[Dataset entries]
═══

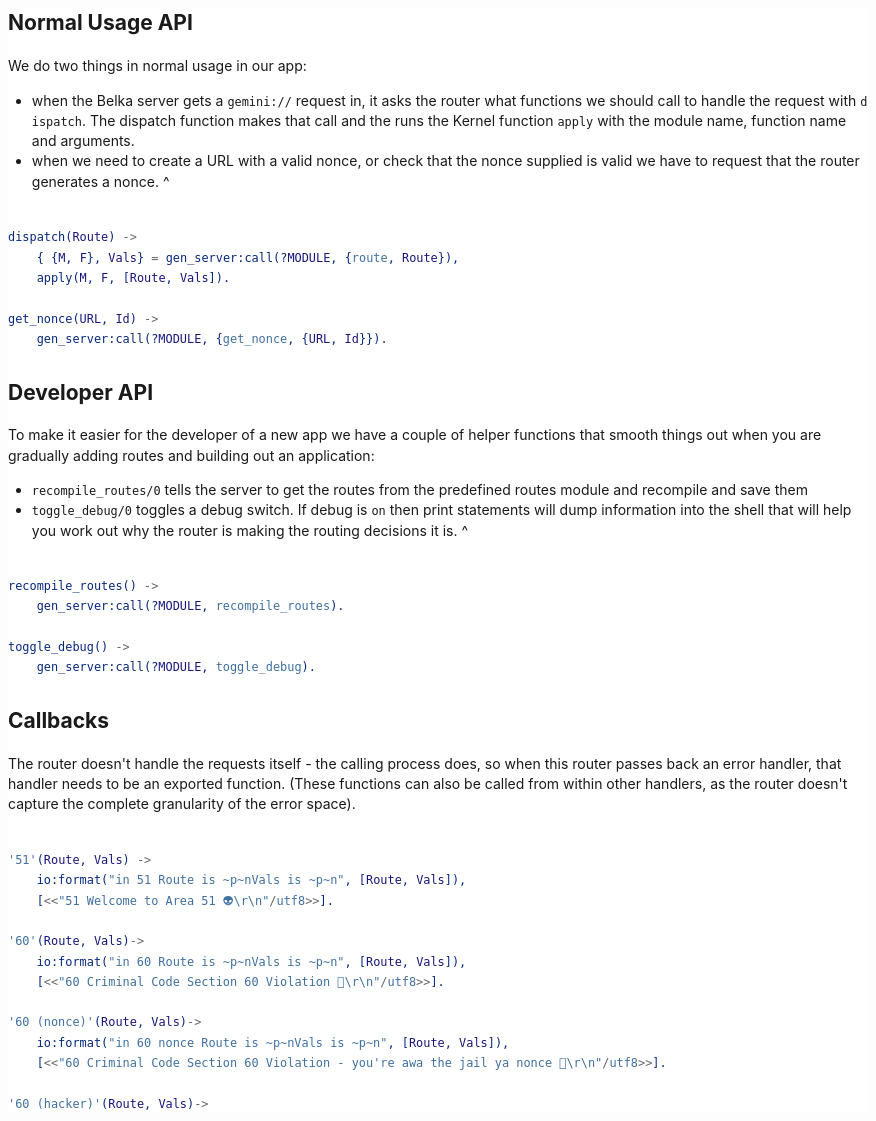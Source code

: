 ## Normal Usage API

We do two things in normal usage in our app:

* when the Belka server gets a `gemini://` request in, it asks the router what functions we should call to handle the request with `dispatch`. The dispatch function makes that call and the runs the Kernel function `apply` with the module name, function name and arguments.
* when we need to create a URL with a valid nonce, or check that the nonce supplied is valid we have to request that the router generates a nonce.
^

```erlang

dispatch(Route) ->
    { {M, F}, Vals} = gen_server:call(?MODULE, {route, Route}),
    apply(M, F, [Route, Vals]).

get_nonce(URL, Id) ->
    gen_server:call(?MODULE, {get_nonce, {URL, Id}}).

```

## Developer API

To make it easier for the developer of a new app we have a couple of helper functions that smooth things out when you are gradually adding routes and building out an application:

* `recompile_routes/0` tells the server to get the routes from the predefined routes module and recompile and save them
* `toggle_debug/0` toggles a debug switch. If debug is `on` then print statements will dump information into the shell that will help you work out why the router is making the routing decisions it is.
^

```erlang

recompile_routes() ->
    gen_server:call(?MODULE, recompile_routes).

toggle_debug() ->
    gen_server:call(?MODULE, toggle_debug).

```

## Callbacks

The router doesn't handle the requests itself - the calling process does, so when this router passes back an error handler, that handler needs to be an exported function. (These functions can also be called from within other handlers, as the router doesn't capture the complete granularity of the error space).

```erlang

'51'(Route, Vals) ->
    io:format("in 51 Route is ~p~nVals is ~p~n", [Route, Vals]),
    [<<"51 Welcome to Area 51 👽\r\n"/utf8>>].

'60'(Route, Vals)->
    io:format("in 60 Route is ~p~nVals is ~p~n", [Route, Vals]),
    [<<"60 Criminal Code Section 60 Violation 👮\r\n"/utf8>>].

'60 (nonce)'(Route, Vals)->
    io:format("in 60 nonce Route is ~p~nVals is ~p~n", [Route, Vals]),
    [<<"60 Criminal Code Section 60 Violation - you're awa the jail ya nonce 🚓\r\n"/utf8>>].

'60 (hacker)'(Route, Vals)->
```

═══

◆ What needs to be done:
Every entry above is to be set down exactly; the pictures are to be left out.

◆ Result:
Source code

: ## Normal Usage API

We do two things in normal usage in our app:

* when the Belka server gets a `gemini://` request in, it asks the router what functions we should call to handle the request with `dispatch`. The dispatch function makes that call and the runs the Kernel function `apply` with the module name, function name and arguments.
* when we need to create a URL with a valid nonce, or check that the nonce supplied is valid we have to request that the router generates a nonce.
^

```erlang

dispatch(Route) ->
    { {M, F}, Vals} = gen_server:call(?MODULE, {route, Route}),
    apply(M, F, [Route, Vals]).

get_nonce(URL, Id) ->
    gen_server:call(?MODULE, {get_nonce, {URL, Id}}).

```

## Developer API

To make it easier for the developer of a new app we have a couple of helper functions that smooth things out when you are gradually adding routes and building out an application:

* `recompile_routes/0` tells the server to get the routes from the predefined routes module and recompile and save them
* `toggle_debug/0` toggles a debug switch. If debug is `on` then print statements will dump information into the shell that will help you work out why the router is making the routing decisions it is.
^

```erlang

recompile_routes() ->
    gen_server:call(?MODULE, recompile_routes).

toggle_debug() ->
    gen_server:call(?MODULE, toggle_debug).

```

## Callbacks

The router doesn't handle the requests itself - the calling process does, so when this router passes back an error handler, that handler needs to be an exported function. (These functions can also be called from within other handlers, as the router doesn't capture the complete granularity of the error space).

```erlang

'51'(Route, Vals) ->
    io:format("in 51 Route is ~p~nVals is ~p~n", [Route, Vals]),
    [<<"51 Welcome to Area 51 👽\r\n"/utf8>>].

'60'(Route, Vals)->
    io:format("in 60 Route is ~p~nVals is ~p~n", [Route, Vals]),
    [<<"60 Criminal Code Section 60 Violation 👮\r\n"/utf8>>].

'60 (nonce)'(Route, Vals)->
    io:format("in 60 nonce Route is ~p~nVals is ~p~n", [Route, Vals]),
    [<<"60 Criminal Code Section 60 Violation - you're awa the jail ya nonce 🚓\r\n"/utf8>>].

'60 (hacker)'(Route, Vals)->
```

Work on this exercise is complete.